Chainsaws, like any power-driven gear, need upkeep and a bit of TLC, especially if you want them in tip top shape. It is not only a matter of convenience, but it can be a matter of safety as well. A dull or poorly serviced chainsaw will not cut well. This will force you to add force to the machine, and potentially end up in a dangerous situation.
Here are 4 key areas where your chainsaw will need routine maintenance that are within even a beginner’s abilities. If approached with a bit of common sense they will help keep your chainsaw running like new.
If the chain of your saw chatters during use, produces more sawdust than small chips, makes rounded cuts or fails to cut, then it needs to be sharpened.
You can remove the chain by loosening or removing the bolts at the base of the bar, remove the bar or back off the tension on the bar and remove the chain from the drive sprocket. Examine it for any damage to the tie straps, rivets and drive links.
If you are satisfied that it is still functional, either reattach it to the bar (switch it over so that it goes back in with what was the bottom groove now on the top to guarantee even wear) or, you may opt to place the chain in a solution to soften the tar and dirt, and scrub it with an old toothbrush.

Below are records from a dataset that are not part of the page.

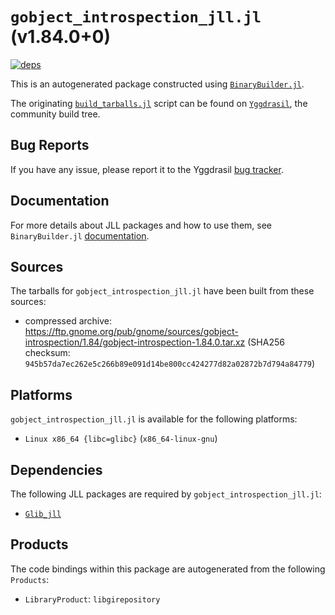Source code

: # `gobject_introspection_jll.jl` (v1.84.0+0)

[![deps](https://juliahub.com/docs/gobject_introspection_jll/deps.svg)](https://juliahub.com/ui/Packages/General/gobject_introspection_jll/)

This is an autogenerated package constructed using [`BinaryBuilder.jl`](https://github.com/JuliaPackaging/BinaryBuilder.jl).

The originating [`build_tarballs.jl`](https://github.com/JuliaPackaging/Yggdrasil/blob/60d2b40865f7b9585d1c87b6ea7e7906d281cb9e/G/gobject_introspection/build_tarballs.jl) script can be found on [`Yggdrasil`](https://github.com/JuliaPackaging/Yggdrasil/), the community build tree.

## Bug Reports

If you have any issue, please report it to the Yggdrasil [bug tracker](https://github.com/JuliaPackaging/Yggdrasil/issues).

## Documentation

For more details about JLL packages and how to use them, see `BinaryBuilder.jl` [documentation](https://docs.binarybuilder.org/stable/jll/).

## Sources

The tarballs for `gobject_introspection_jll.jl` have been built from these sources:

* compressed archive: https://ftp.gnome.org/pub/gnome/sources/gobject-introspection/1.84/gobject-introspection-1.84.0.tar.xz (SHA256 checksum: `945b57da7ec262e5c266b89e091d14be800cc424277d82a02872b7d794a84779`)

## Platforms

`gobject_introspection_jll.jl` is available for the following platforms:

* `Linux x86_64 {libc=glibc}` (`x86_64-linux-gnu`)

## Dependencies

The following JLL packages are required by `gobject_introspection_jll.jl`:

* [`Glib_jll`](https://github.com/JuliaBinaryWrappers/Glib_jll.jl)

## Products

The code bindings within this package are autogenerated from the following `Products`:

* `LibraryProduct`: `libgirepository`
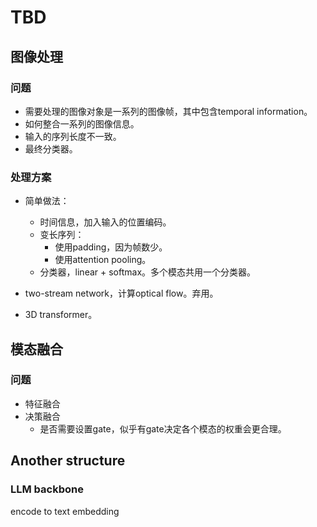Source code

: # TBD

## 图像处理
### 问题
- 需要处理的图像对象是一系列的图像帧，其中包含temporal information。
- 如何整合一系列的图像信息。
- 输入的序列长度不一致。
- 最终分类器。

### 处理方案
- 简单做法：
  - 时间信息，加入输入的位置编码。
  - 变长序列：
    - 使用padding，因为帧数少。
    - 使用attention pooling。
  - 分类器，linear + softmax。多个模态共用一个分类器。

- two-stream network，计算optical flow。弃用。
- 3D transformer。



## 模态融合
### 问题
- 特征融合
- 决策融合
  - 是否需要设置gate，似乎有gate决定各个模态的权重会更合理。

## Another structure
### LLM backbone
encode to text embedding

Dry carefully and place it in a bath of clean 10-weight motor oil for 12 hours.
You can then reinstall the chain and begin sharpening. Use a round chainsaw file that is appropriate for your chain size. Reattach the chain with the cutting teeth facing forward on the top, adjust the tension on the bar with the tensioner screw so the chain fits snuggly, but can still be turned over easily by a gloved hand. No slack should be hanging under the bar. While pulling up on the front of the bar, tighten the rear bar nut first, then check the tension before moving to tightening the front nut.
Clean the channel that guides the chain along the bar, while your chain is soaking in the motor oil, since it can get congested with sawdust and dirt. Detach the bar and clean the groove with a piece of cardboard or a small flat tip screwdriver for pieces that are hard to remove. File down nicks, by filing perpendicularly to the bar’s flanks.
Through a fuel mix of petrol and oil, a two-stroke engine can easily result in a fouled spark plug. By using a plug socket, remove the plug and use a wire brush to clean it. Follow up by using your feeler or wire gauges to set the gap between the electrodes, gently tap on the outer electrode to close the gap or use a flat screwdriver to widen the gap. Any accumulation of material or electrodes that are lighter than a dark grey to light brown colour shows a fuel/air mix problem and should be dealt with by your local service shop.
When you are finished cleaning, replace the plug with the socket, and avoid over tightening. If you are installing a new plug, be sure it the recommended type.
Gently pull the starter cord out to its full allowance and inspect for wear. Check its recoil by allowing the cord to draw back in. If it is damaged or if any binding happens during rewind, detach the starter housing. Clean out accumulated dirt and grass clippings, and lubricate the recoil spring with light oil. Reattach the rope if necessary, but be cautious when doing this task, to avoid unleashing the wound spring this is beneath the pulley. Grab a pair of goggles and unleash the spring slowly by unwrapping the cord.